So you don't necessarily need to go through the dollar as an intermediary currency. But even if the dollar's role as a payment
currency declines, a reserve currency has very different attributes. A reserve currency
is essentially one that is held as a store of value where foreign central banks hold their
rainy day funds, so to speak, as it's denominated in that currency.
And for that, you need financial markets that are very deep and very liquid, meaning where you can
easily buy or sell huge amounts of those assets. You also need some important elements of an
institutional framework that is foreign investors,
including foreign central banks, need to be able to trust the issuer of those assets.

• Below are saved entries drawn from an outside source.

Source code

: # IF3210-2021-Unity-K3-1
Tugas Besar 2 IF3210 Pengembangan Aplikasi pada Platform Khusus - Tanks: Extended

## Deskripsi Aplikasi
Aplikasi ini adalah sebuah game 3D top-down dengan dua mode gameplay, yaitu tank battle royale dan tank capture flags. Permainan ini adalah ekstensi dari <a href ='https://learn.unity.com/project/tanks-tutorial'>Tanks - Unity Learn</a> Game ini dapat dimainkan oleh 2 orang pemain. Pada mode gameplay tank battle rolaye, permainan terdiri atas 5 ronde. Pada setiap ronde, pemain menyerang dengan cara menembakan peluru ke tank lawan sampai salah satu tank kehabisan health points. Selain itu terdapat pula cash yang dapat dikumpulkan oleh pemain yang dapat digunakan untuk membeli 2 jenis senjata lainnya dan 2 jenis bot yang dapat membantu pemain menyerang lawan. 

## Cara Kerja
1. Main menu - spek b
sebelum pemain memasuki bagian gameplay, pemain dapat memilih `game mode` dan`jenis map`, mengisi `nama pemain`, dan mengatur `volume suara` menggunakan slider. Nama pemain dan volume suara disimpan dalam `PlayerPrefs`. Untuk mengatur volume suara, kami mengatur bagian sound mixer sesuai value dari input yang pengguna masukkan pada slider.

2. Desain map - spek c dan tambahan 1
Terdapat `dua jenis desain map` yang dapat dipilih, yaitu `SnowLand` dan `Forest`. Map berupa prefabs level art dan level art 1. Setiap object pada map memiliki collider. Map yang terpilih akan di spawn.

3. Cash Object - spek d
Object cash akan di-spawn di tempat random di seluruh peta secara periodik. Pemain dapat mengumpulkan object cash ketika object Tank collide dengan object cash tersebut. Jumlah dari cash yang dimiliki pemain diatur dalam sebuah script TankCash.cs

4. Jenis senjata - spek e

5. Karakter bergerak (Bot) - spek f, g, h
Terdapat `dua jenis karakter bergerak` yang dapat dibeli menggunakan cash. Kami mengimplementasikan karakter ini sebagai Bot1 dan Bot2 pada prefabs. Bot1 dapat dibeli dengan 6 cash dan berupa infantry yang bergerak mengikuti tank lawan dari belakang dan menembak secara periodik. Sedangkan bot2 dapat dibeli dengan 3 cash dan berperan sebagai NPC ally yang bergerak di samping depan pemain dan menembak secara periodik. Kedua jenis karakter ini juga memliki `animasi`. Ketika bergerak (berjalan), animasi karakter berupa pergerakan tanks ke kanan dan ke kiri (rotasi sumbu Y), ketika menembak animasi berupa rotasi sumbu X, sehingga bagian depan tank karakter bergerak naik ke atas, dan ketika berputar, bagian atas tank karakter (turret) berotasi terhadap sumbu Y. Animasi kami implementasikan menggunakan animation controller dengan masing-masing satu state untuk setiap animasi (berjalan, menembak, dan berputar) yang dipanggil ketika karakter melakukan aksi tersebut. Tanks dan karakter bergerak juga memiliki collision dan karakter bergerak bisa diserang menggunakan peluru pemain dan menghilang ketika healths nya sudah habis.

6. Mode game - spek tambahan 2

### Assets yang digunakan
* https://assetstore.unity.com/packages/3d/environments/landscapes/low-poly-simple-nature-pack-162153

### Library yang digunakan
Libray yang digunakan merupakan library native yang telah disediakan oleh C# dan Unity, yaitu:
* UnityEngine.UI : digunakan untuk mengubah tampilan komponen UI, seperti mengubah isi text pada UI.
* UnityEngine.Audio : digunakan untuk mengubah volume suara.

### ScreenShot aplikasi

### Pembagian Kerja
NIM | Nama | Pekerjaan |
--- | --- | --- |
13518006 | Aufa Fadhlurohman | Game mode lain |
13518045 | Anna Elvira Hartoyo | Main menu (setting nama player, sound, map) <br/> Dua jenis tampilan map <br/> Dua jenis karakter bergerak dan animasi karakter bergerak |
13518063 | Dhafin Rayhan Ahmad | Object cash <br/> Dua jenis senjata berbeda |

And the U.S. has a very powerful institutional framework, an independent central bank,
the rule of law and institutionalized system of checks and balances. So if you add that up
with the size of the U.S. economy and the depth and liquidity of its financial markets, I don't see a serious threat to the U.S. dollar's role as a reserve currency.
But certainly, the decline in the dollar's role as a payment currency is going to mean that in
the future, sanctions, which the U.S. has been able to very effectively enforce, are going to become somewhat less potent.
And so we have an entire generation of people who aren't as worried about privacy,
as far as I can tell, aren't as worried about hacks,
and feel very comfortable paying for stuff.
I've always thought that privacy, there's some consumer dissonance,
that people talk a big game about privacy,
and then they take selfies of themselves and announce where they are via gps or via uber it seems to me that privacy
is something that for people over the age of 50 in brussels or dc are the benefits are the upside
of the government being able to track illicit activity do those outweigh the violation of
privacy i know this is a more of an conversation here, but will we end up with the kill of, just as some people have burner phones,
do you think we'll end up with burner digital currency that can't be leaked back to an
individual? What do you think wins out here, utility and government protocols, which are
important for the emergence and health of any market, or privacy? Because so far it strikes
me that privacy is losing in almost every, in terms of consumer
behavior.
Yeah, this seems to be a generational thing, Scott.
I care about my privacy.
My adolescent kids don't seem to have any expectation of privacy.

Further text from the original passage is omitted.